Spot tipo automobile: auto che percorre curve di montagna o una città vuota.
Spot tipo profumo: clip video in bianco e nero o con colori ipersaturi. Frasi sussurrate incomprensibili in quel che sembra francese.
Spot tipo assorbenti: giovani donne che sorridono e passeggiano leggere come dopo una purga. Variante anni ’90/inizio 2000: ragazze che saltano, corrono, volano.


C’è però chi ti dà da riflettere. La presentazione di un tale recitava:

Musical Artist
Dreamer
Pasta al Pomodoro
Sometimes Nerd

Artista, sognatore, un po’ nerd. Pasta al pomodoro. In che senso? Come gusti o come tratto caratteriale? Se è la prima, perché metterla tra i propri tratti?

Io dico che ci vedrei bene la seconda.

Un tipo potrebbe infatti essere benissimo definito un pasta al pomodoro. C’è chi è uova al tegamino, chi è pasta al pomodoro, chi bistecca al sangue. Senza dimenticare i polli allo spiedo.

La persona pasta al pomodoro, come potrebbe essere? Semplice, ordinata, facile da conoscere, lineare ma capace di solleticare il gusto.

Dirò la verità: vorrei tanto essere pasta al pomodoro. Ma, delle volte. mi son sentito molto pollo allo spiedo, rosolando sul fuoco del turbamento. Altre volte secondo me son stato pasta e patate al forno. Simpatico, stuzzicante, ma pesante da digerire.

Questo tale, che non conosco e non so chi sia, ha trovato la ricetta – e dico ricetta non a caso – giusta per presentarsi. Sembrando poco originale, si dimostra più originale di tutti.

Da domani, trovate la ricetta di voi stessi, uscite di casa e con orgoglio presentatela agli altri!

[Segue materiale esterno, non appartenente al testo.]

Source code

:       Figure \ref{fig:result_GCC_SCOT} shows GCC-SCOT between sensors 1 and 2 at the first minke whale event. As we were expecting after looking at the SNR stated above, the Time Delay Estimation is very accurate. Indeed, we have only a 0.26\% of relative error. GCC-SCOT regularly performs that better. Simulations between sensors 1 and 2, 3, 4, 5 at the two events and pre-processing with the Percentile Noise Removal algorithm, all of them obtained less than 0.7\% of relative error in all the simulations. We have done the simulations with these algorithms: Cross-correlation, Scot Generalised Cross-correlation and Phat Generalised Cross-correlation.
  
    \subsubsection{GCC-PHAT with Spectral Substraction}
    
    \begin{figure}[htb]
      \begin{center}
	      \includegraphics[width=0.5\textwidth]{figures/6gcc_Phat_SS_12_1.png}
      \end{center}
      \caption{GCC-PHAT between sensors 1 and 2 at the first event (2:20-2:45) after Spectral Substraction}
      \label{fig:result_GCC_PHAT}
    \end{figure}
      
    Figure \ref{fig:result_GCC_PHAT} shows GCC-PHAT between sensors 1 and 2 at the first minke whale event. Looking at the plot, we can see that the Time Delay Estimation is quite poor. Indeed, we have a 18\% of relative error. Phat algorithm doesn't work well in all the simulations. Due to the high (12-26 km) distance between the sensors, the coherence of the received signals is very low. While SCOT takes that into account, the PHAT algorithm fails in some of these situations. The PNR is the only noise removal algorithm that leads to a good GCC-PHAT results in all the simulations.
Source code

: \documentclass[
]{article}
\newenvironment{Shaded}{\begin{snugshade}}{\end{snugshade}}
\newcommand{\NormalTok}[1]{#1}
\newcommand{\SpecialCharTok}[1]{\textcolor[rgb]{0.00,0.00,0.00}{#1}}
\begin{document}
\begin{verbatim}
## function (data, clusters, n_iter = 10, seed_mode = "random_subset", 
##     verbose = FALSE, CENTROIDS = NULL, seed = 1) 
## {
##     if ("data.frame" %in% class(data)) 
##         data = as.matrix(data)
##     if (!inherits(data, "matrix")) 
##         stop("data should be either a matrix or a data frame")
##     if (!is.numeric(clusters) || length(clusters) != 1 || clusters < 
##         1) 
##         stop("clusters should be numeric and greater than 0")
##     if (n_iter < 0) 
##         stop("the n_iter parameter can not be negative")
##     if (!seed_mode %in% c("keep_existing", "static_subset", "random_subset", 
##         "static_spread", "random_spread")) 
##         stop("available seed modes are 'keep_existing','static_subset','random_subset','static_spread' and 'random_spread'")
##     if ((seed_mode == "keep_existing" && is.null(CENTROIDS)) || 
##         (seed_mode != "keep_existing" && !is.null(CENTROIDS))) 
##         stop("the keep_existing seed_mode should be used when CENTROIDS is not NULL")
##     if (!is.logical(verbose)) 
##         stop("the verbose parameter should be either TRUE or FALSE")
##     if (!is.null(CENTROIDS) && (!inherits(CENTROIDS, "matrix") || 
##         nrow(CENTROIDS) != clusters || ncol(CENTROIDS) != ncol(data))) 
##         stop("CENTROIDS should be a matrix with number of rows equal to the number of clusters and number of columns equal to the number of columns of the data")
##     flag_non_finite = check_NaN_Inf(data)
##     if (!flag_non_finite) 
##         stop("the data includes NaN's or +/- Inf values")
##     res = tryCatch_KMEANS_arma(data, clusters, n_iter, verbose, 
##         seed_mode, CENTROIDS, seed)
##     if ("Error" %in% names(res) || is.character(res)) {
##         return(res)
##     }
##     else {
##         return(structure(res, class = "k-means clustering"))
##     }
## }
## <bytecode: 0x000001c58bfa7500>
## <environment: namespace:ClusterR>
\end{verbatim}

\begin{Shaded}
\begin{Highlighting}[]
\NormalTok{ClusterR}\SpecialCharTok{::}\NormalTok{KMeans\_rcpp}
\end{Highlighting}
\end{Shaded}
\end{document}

Senza esagerare sennò il tale di cui sopra diventerà presto poco originale e vanificheremo i suoi sforzi.

 


Non è che devi mettere la freccia per dare una svolta alla tua vita

Capita delle volte al volante di perdere di vista il tragitto esatto, oppur di doversi fermare a riflettere sulla strada da percorrere o ancora di dover invertire la rotta; al che, per non intralciare, ovviamente, le altre auto, in genere imbocco la prima stradina laterale, deserta, inesplorata, magari senza uscita o che comunque non presenti segni né di traffico veicolare né di aerobiosi o di fotosintesi clorofilliana, nella quale insomma io possa essere certo che il mio veicolo non crei intralcio.

Ed è lì che, appena effettuata la svolta, quando alzo gli occhi verso lo specchietto retrovisore mi ritrovo un’altra auto incollata al culo con l’altro automobilista che dallo specchietto vedo incrocia il mio sguardo con i suoi occhietti vispi ed è lì, proprio lì in quel momento, perché deve passare.

E io allora, a parte pensare che esista un’organizzazione di C.A.G.A.C.A.Z.Z.I. (Camion e Automobili Guidati da Autisti Che Appaiono Zelanti Zuzzurelloni Improvvidi) che mi perseguita facendomi comparire qualcuno alle spalle proprio quando vorrei fermarmi, ripenso al fatto che in generale – automobili a parte – vorrei prendermela con l’universo che mi mette ostacoli, deviazioni, interruzioni o qualcuno attaccato al posteriore, ogni qualvolta vorrei raggiungere un semplice lineare percorso nella vita da A a B senza problemi.

Eppur non ci riesco, la mia razionalità mi impedisce di pensar ciò e quindi non so proprio con chi prendermela.

Eppur si muovono (le palle che girano).